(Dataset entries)
========================

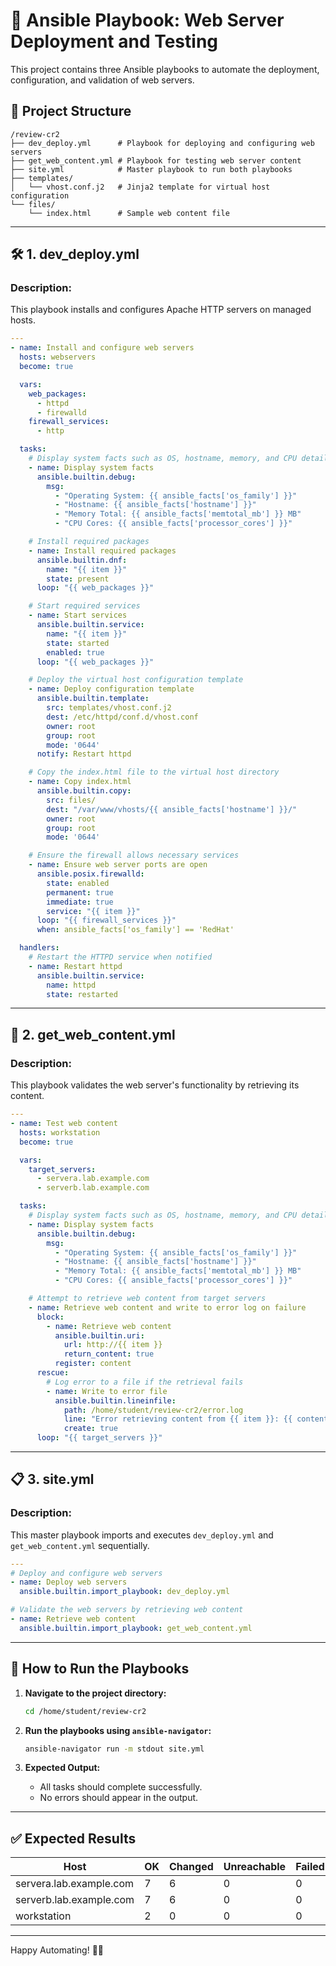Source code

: # 🚀 **Ansible Playbook: Web Server Deployment and Testing**

This project contains three Ansible playbooks to automate the deployment, configuration, and validation of web servers.

## 📂 **Project Structure**

```
/review-cr2
├── dev_deploy.yml      # Playbook for deploying and configuring web servers
├── get_web_content.yml # Playbook for testing web server content
├── site.yml            # Master playbook to run both playbooks
├── templates/
│   └── vhost.conf.j2   # Jinja2 template for virtual host configuration
└── files/
    └── index.html      # Sample web content file
```

---

## 🛠️ **1. dev_deploy.yml**

### **Description:**  
This playbook installs and configures Apache HTTP servers on managed hosts.

```yaml
---
- name: Install and configure web servers
  hosts: webservers
  become: true

  vars:
    web_packages:
      - httpd
      - firewalld
    firewall_services:
      - http

  tasks:
    # Display system facts such as OS, hostname, memory, and CPU details
    - name: Display system facts
      ansible.builtin.debug:
        msg:
          - "Operating System: {{ ansible_facts['os_family'] }}"
          - "Hostname: {{ ansible_facts['hostname'] }}"
          - "Memory Total: {{ ansible_facts['memtotal_mb'] }} MB"
          - "CPU Cores: {{ ansible_facts['processor_cores'] }}"

    # Install required packages
    - name: Install required packages
      ansible.builtin.dnf:
        name: "{{ item }}"
        state: present
      loop: "{{ web_packages }}"

    # Start required services
    - name: Start services
      ansible.builtin.service:
        name: "{{ item }}"
        state: started
        enabled: true
      loop: "{{ web_packages }}"

    # Deploy the virtual host configuration template
    - name: Deploy configuration template
      ansible.builtin.template:
        src: templates/vhost.conf.j2
        dest: /etc/httpd/conf.d/vhost.conf
        owner: root
        group: root
        mode: '0644'
      notify: Restart httpd

    # Copy the index.html file to the virtual host directory
    - name: Copy index.html
      ansible.builtin.copy:
        src: files/
        dest: "/var/www/vhosts/{{ ansible_facts['hostname'] }}/"
        owner: root
        group: root
        mode: '0644'

    # Ensure the firewall allows necessary services
    - name: Ensure web server ports are open
      ansible.posix.firewalld:
        state: enabled
        permanent: true
        immediate: true
        service: "{{ item }}"
      loop: "{{ firewall_services }}"
      when: ansible_facts['os_family'] == 'RedHat'

  handlers:
    # Restart the HTTPD service when notified
    - name: Restart httpd
      ansible.builtin.service:
        name: httpd
        state: restarted
```

---

## 🧪 **2. get_web_content.yml**

### **Description:**  
This playbook validates the web server's functionality by retrieving its content.

```yaml
---
- name: Test web content
  hosts: workstation
  become: true

  vars:
    target_servers:
      - servera.lab.example.com
      - serverb.lab.example.com

  tasks:
    # Display system facts such as OS, hostname, memory, and CPU details
    - name: Display system facts
      ansible.builtin.debug:
        msg:
          - "Operating System: {{ ansible_facts['os_family'] }}"
          - "Hostname: {{ ansible_facts['hostname'] }}"
          - "Memory Total: {{ ansible_facts['memtotal_mb'] }} MB"
          - "CPU Cores: {{ ansible_facts['processor_cores'] }}"

    # Attempt to retrieve web content from target servers
    - name: Retrieve web content and write to error log on failure
      block:
        - name: Retrieve web content
          ansible.builtin.uri:
            url: http://{{ item }}
            return_content: true
          register: content
      rescue:
        # Log error to a file if the retrieval fails
        - name: Write to error file
          ansible.builtin.lineinfile:
            path: /home/student/review-cr2/error.log
            line: "Error retrieving content from {{ item }}: {{ content }}"
            create: true
      loop: "{{ target_servers }}"
```

---

## 📋 **3. site.yml**

### **Description:**  
This master playbook imports and executes `dev_deploy.yml` and `get_web_content.yml` sequentially.

```yaml
---
# Deploy and configure web servers
- name: Deploy web servers
  ansible.builtin.import_playbook: dev_deploy.yml

# Validate the web servers by retrieving web content
- name: Retrieve web content
  ansible.builtin.import_playbook: get_web_content.yml
```

---

## 🚦 **How to Run the Playbooks**

1. **Navigate to the project directory:**
   ```bash
   cd /home/student/review-cr2
   ```

2. **Run the playbooks using `ansible-navigator`:**
   ```bash
   ansible-navigator run -m stdout site.yml
   ```

3. **Expected Output:**
   - All tasks should complete successfully.
   - No errors should appear in the output.

---

## ✅ **Expected Results**

| Host                 | OK | Changed | Unreachable | Failed | Skipped | Rescued | Ignored |
|-----------------------|----|---------|------------|--------|---------|---------|---------|
| servera.lab.example.com | 7  | 6       | 0          | 0      | 0       | 0       | 0       |
| serverb.lab.example.com | 7  | 6       | 0          | 0      | 0       | 0       | 0       |
| workstation           | 2  | 0       | 0          | 0      | 0       | 0       | 0       |

---

Happy Automating! 🚀✨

========================

What belongs in the answer is each line above, reproduced exactly, and no picture.

§ SOLVED PROBLEM
Source code

: # 🚀 **Ansible Playbook: Web Server Deployment and Testing**

This project contains three Ansible playbooks to automate the deployment, configuration, and validation of web servers.

## 📂 **Project Structure**

```
/review-cr2
├── dev_deploy.yml      # Playbook for deploying and configuring web servers
├── get_web_content.yml # Playbook for testing web server content
├── site.yml            # Master playbook to run both playbooks
├── templates/
│   └── vhost.conf.j2   # Jinja2 template for virtual host configuration
└── files/
    └── index.html      # Sample web content file
```

---

## 🛠️ **1. dev_deploy.yml**

### **Description:**  
This playbook installs and configures Apache HTTP servers on managed hosts.

```yaml
---
- name: Install and configure web servers
  hosts: webservers
  become: true

  vars:
    web_packages:
      - httpd
      - firewalld
    firewall_services:
      - http

  tasks:
    # Display system facts such as OS, hostname, memory, and CPU details
    - name: Display system facts
      ansible.builtin.debug:
        msg:
          - "Operating System: {{ ansible_facts['os_family'] }}"
          - "Hostname: {{ ansible_facts['hostname'] }}"
          - "Memory Total: {{ ansible_facts['memtotal_mb'] }} MB"
          - "CPU Cores: {{ ansible_facts['processor_cores'] }}"

    # Install required packages
    - name: Install required packages
      ansible.builtin.dnf:
        name: "{{ item }}"
        state: present
      loop: "{{ web_packages }}"

    # Start required services
    - name: Start services
      ansible.builtin.service:
        name: "{{ item }}"
        state: started
        enabled: true
      loop: "{{ web_packages }}"

    # Deploy the virtual host configuration template
    - name: Deploy configuration template
      ansible.builtin.template:
        src: templates/vhost.conf.j2
        dest: /etc/httpd/conf.d/vhost.conf
        owner: root
        group: root
        mode: '0644'
      notify: Restart httpd

    # Copy the index.html file to the virtual host directory
    - name: Copy index.html
      ansible.builtin.copy:
        src: files/
        dest: "/var/www/vhosts/{{ ansible_facts['hostname'] }}/"
        owner: root
        group: root
        mode: '0644'

    # Ensure the firewall allows necessary services
    - name: Ensure web server ports are open
      ansible.posix.firewalld:
        state: enabled
        permanent: true
        immediate: true
        service: "{{ item }}"
      loop: "{{ firewall_services }}"
      when: ansible_facts['os_family'] == 'RedHat'

  handlers:
    # Restart the HTTPD service when notified
    - name: Restart httpd
      ansible.builtin.service:
        name: httpd
        state: restarted
```

---

## 🧪 **2. get_web_content.yml**

### **Description:**  
This playbook validates the web server's functionality by retrieving its content.

```yaml
---
- name: Test web content
  hosts: workstation
  become: true

  vars:
    target_servers:
      - servera.lab.example.com
      - serverb.lab.example.com

  tasks:
    # Display system facts such as OS, hostname, memory, and CPU details
    - name: Display system facts
      ansible.builtin.debug:
        msg:
          - "Operating System: {{ ansible_facts['os_family'] }}"
          - "Hostname: {{ ansible_facts['hostname'] }}"
          - "Memory Total: {{ ansible_facts['memtotal_mb'] }} MB"
          - "CPU Cores: {{ ansible_facts['processor_cores'] }}"

    # Attempt to retrieve web content from target servers
    - name: Retrieve web content and write to error log on failure
      block:
        - name: Retrieve web content
          ansible.builtin.uri:
            url: http://{{ item }}
            return_content: true
          register: content
      rescue:
        # Log error to a file if the retrieval fails
        - name: Write to error file
          ansible.builtin.lineinfile:
            path: /home/student/review-cr2/error.log
            line: "Error retrieving content from {{ item }}: {{ content }}"
            create: true
      loop: "{{ target_servers }}"
```

---

## 📋 **3. site.yml**

### **Description:**  
This master playbook imports and executes `dev_deploy.yml` and `get_web_content.yml` sequentially.

```yaml
---
# Deploy and configure web servers
- name: Deploy web servers
  ansible.builtin.import_playbook: dev_deploy.yml

# Validate the web servers by retrieving web content
- name: Retrieve web content
  ansible.builtin.import_playbook: get_web_content.yml
```

---

## 🚦 **How to Run the Playbooks**

1. **Navigate to the project directory:**
   ```bash
   cd /home/student/review-cr2
   ```

2. **Run the playbooks using `ansible-navigator`:**
   ```bash
   ansible-navigator run -m stdout site.yml
   ```

3. **Expected Output:**
   - All tasks should complete successfully.
   - No errors should appear in the output.

---

## ✅ **Expected Results**

| Host                 | OK | Changed | Unreachable | Failed | Skipped | Rescued | Ignored |
|-----------------------|----|---------|------------|--------|---------|---------|---------|
| servera.lab.example.com | 7  | 6       | 0          | 0      | 0       | 0       | 0       |
| serverb.lab.example.com | 7  | 6       | 0          | 0      | 0       | 0       | 0       |
| workstation           | 2  | 0       | 0          | 0      | 0       | 0       | 0       |

---

Happy Automating! 🚀✨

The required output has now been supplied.